How are houses numbered in US residential streets?

La Crosse, WI has snow removal parking restrictions (used to be every day during winter, now it is during announced days), anyhow, the mnemonic is “SOE NEW” (South and east on odd days, North and west on even days – I think house numbers correspond. Confusing (to me) it usually(?) applies to the NEXT day from 2AM to 8AM or something (I don’t know, I rarely park on the street of usually not during snow removal periods)

Some N/S streets near me go from 9xx to 10xx without there being a street do divide them – however it happens near where 10th street would go (most but not all e/w streets are numbered from S 14th to N 4th. North of 4th it gets weird with hills and non grid layout).
It can also go from 1013 to 1017, but at least numbers increase as you get farther from main

Brian

Yes, but the overwhelming majority of the county doesn’t even have roads, much less houses. :stuck_out_tongue:

In unincorporated Milwaukee suburbs they use two numbers counted from a base point near the lake, so you get addresses like N54 W16703 Street Lane, Menomonee Falls.

I think there’s also a certain element of numbering the residential streets similar to the nearby major streets.

For example near me, the large east-west thoroughfare has its numbers in the 9400-9500 range, and the local east-west street numbers are all more or less in the same range.

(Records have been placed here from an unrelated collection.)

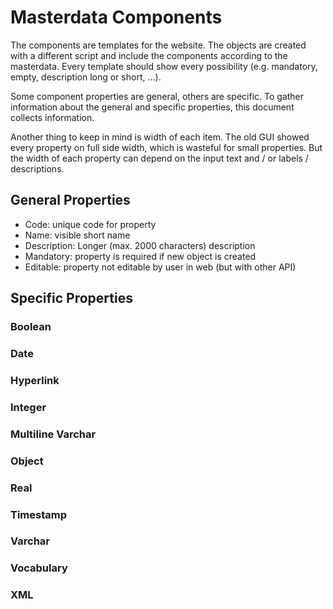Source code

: # Masterdata Components

The components are templates for the website. The objects are created with a different script and include the components according to the masterdata. Every template should show every possibility (e.g. mandatory, empty, description long or short, ...).

Some component properties are general, others are specific. To gather information about the general and specific properties, this document collects information.

Another thing to keep in mind is width of each item. The old GUI showed every property on full side width, which is wasteful for small properties. But the width of each property can depend on the input text and / or labels / descriptions.

## General Properties

- Code: unique code for property
- Name: visible short name
- Description: Longer (max. 2000 characters) description
- Mandatory: property is required if new object is created
- Editable: property not editable by user in web (but with other API)

## Specific Properties

### Boolean

### Date

### Hyperlink

### Integer

### Multiline Varchar

### Object

### Real

### Timestamp

### Varchar

### Vocabulary

### XML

They also don’t necessarily start with “1” either- the thoroughfare I mentioned above actually starts with the 2000 block for some reason, and gets higher as you go east, until the next city, when it starts over with 1000.

Typically suburban residential streets have one side odd, the other even, and the houses go up by some set increment, more or less. For example, where I grew up, our house was 10918, our neighbors on either side were 10914 and 10922. The house directly across the street was 10919, and its neighbors were 10915 and 10923.

But where I live now, it’s more or less a 6 number increment. Our neighbors are 9517 and 9529, and we’re 9523, and across the street it’s 9522, with neighbors 9516 and 9530(?)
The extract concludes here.